What you need to do: Once the records have been read, set every one down as it stands.

-=-=-

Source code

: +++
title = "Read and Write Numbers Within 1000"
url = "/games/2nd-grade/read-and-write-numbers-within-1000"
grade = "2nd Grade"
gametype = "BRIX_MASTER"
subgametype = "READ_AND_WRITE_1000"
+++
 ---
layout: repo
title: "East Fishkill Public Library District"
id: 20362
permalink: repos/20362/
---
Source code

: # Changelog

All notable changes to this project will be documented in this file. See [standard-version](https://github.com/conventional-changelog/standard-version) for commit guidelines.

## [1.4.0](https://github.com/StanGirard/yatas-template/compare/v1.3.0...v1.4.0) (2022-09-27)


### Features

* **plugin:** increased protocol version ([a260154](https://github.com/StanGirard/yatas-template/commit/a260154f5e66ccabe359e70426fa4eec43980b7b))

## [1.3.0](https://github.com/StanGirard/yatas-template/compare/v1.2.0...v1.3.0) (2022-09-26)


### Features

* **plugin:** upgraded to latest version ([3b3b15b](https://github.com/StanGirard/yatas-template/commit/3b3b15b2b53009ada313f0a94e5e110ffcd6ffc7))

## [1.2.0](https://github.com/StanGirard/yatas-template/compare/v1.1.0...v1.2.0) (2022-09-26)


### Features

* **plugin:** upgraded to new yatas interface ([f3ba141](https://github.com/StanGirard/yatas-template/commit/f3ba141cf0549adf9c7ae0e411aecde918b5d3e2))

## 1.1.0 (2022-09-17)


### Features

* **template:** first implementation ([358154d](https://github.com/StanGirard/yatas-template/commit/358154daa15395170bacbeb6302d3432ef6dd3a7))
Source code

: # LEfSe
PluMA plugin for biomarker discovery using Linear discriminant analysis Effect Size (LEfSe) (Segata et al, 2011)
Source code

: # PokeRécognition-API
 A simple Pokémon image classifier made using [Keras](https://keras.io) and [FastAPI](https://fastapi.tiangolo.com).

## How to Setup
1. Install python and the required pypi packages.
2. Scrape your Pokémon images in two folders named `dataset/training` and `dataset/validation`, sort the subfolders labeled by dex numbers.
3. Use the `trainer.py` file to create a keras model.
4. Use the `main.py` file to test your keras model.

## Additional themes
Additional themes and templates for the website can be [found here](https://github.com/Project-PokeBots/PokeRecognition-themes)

-=-=-

Answer to this task:
Source code

: +++
title = "Read and Write Numbers Within 1000"
url = "/games/2nd-grade/read-and-write-numbers-within-1000"
grade = "2nd Grade"
gametype = "BRIX_MASTER"
subgametype = "READ_AND_WRITE_1000"
+++
 ---
layout: repo
title: "East Fishkill Public Library District"
id: 20362
permalink: repos/20362/
---
Source code

: # Changelog

All notable changes to this project will be documented in this file. See [standard-version](https://github.com/conventional-changelog/standard-version) for commit guidelines.

## [1.4.0](https://github.com/StanGirard/yatas-template/compare/v1.3.0...v1.4.0) (2022-09-27)


### Features

* **plugin:** increased protocol version ([a260154](https://github.com/StanGirard/yatas-template/commit/a260154f5e66ccabe359e70426fa4eec43980b7b))

## [1.3.0](https://github.com/StanGirard/yatas-template/compare/v1.2.0...v1.3.0) (2022-09-26)


### Features

* **plugin:** upgraded to latest version ([3b3b15b](https://github.com/StanGirard/yatas-template/commit/3b3b15b2b53009ada313f0a94e5e110ffcd6ffc7))

## [1.2.0](https://github.com/StanGirard/yatas-template/compare/v1.1.0...v1.2.0) (2022-09-26)


### Features

* **plugin:** upgraded to new yatas interface ([f3ba141](https://github.com/StanGirard/yatas-template/commit/f3ba141cf0549adf9c7ae0e411aecde918b5d3e2))

## 1.1.0 (2022-09-17)


### Features

* **template:** first implementation ([358154d](https://github.com/StanGirard/yatas-template/commit/358154daa15395170bacbeb6302d3432ef6dd3a7))
Source code

: # LEfSe
PluMA plugin for biomarker discovery using Linear discriminant analysis Effect Size (LEfSe) (Segata et al, 2011)
Source code

: # PokeRécognition-API
 A simple Pokémon image classifier made using [Keras](https://keras.io) and [FastAPI](https://fastapi.tiangolo.com).

## How to Setup
1. Install python and the required pypi packages.
2. Scrape your Pokémon images in two folders named `dataset/training` and `dataset/validation`, sort the subfolders labeled by dex numbers.
3. Use the `trainer.py` file to create a keras model.
4. Use the `main.py` file to test your keras model.

## Additional themes
Additional themes and templates for the website can be [found here](https://github.com/Project-PokeBots/PokeRecognition-themes)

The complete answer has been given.